TASK GOAL »
Go over the data and copy out each line with "scalable" in it.

[[ RECORD SET open ]]

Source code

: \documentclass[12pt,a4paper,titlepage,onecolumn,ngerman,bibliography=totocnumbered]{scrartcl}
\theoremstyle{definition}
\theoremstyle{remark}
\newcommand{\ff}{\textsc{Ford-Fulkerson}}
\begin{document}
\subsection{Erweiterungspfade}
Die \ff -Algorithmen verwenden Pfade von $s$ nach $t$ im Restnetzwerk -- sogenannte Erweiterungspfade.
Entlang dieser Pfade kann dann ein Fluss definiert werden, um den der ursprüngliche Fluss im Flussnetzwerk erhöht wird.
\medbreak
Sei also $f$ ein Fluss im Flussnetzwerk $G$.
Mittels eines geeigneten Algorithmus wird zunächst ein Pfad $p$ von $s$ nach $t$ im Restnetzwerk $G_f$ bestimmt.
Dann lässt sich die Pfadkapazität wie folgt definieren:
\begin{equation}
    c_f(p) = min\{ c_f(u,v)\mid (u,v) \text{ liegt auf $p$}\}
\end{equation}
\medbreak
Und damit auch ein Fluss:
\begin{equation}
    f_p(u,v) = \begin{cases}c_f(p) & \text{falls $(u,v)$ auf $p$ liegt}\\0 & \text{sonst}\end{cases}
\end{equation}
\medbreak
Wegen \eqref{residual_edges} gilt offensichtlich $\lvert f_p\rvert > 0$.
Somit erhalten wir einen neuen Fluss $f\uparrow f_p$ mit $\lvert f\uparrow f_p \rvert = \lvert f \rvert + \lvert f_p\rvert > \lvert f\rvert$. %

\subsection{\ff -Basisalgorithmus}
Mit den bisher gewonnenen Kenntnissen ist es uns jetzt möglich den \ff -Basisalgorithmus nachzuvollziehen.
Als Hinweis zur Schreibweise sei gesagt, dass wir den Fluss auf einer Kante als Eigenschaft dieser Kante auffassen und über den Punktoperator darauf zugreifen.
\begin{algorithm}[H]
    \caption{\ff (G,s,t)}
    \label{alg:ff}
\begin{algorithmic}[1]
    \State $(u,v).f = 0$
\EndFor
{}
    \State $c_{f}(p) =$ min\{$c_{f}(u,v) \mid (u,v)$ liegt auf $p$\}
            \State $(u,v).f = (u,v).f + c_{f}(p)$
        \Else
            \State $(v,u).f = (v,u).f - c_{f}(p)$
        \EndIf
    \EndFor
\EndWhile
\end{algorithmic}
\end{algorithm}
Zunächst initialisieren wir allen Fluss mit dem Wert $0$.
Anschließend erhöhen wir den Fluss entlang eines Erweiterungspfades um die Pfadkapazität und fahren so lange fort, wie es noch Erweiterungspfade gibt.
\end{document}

[[ RECORD SET closed ]]
[[ RECORD SET open ]]

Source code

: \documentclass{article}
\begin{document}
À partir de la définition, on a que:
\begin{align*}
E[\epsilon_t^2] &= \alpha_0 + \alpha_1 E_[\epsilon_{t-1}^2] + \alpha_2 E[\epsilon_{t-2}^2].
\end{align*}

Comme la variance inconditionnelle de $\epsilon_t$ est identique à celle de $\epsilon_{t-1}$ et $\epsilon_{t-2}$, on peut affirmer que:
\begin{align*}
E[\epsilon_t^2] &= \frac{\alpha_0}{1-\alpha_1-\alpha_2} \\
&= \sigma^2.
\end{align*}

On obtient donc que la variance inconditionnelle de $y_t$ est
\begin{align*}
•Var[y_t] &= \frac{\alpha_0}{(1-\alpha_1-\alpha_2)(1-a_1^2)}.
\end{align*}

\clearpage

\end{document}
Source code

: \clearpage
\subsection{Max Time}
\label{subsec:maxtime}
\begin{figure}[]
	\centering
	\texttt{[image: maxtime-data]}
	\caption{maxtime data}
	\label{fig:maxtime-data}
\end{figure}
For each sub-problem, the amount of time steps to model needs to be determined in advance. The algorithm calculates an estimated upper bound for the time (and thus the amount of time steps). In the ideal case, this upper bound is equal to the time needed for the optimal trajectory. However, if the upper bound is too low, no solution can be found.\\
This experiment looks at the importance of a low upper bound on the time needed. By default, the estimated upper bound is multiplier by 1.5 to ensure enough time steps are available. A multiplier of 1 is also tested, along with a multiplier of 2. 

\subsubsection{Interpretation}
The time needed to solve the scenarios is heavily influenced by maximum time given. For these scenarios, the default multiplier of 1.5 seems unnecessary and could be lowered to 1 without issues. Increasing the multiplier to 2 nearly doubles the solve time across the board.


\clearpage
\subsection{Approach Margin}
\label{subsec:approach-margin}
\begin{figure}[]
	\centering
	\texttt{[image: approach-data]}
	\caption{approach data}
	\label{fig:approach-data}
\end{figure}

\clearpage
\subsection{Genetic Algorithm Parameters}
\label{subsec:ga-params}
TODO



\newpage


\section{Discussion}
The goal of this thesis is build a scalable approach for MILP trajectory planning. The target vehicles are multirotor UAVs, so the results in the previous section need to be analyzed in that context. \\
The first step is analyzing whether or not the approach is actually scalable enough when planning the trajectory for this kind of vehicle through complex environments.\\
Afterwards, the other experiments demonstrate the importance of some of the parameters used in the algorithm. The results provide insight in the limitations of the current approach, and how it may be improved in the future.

[[ RECORD SET closed ]]

SOLVED EXERCISE »
The goal of this thesis is build a scalable approach for MILP trajectory planning. The target vehicles are multirotor UAVs, so the results in the previous section need to be analyzed in that context. \\
The first step is analyzing whether or not the approach is actually scalable enough when planning the trajectory for this kind of vehicle through complex environments.\\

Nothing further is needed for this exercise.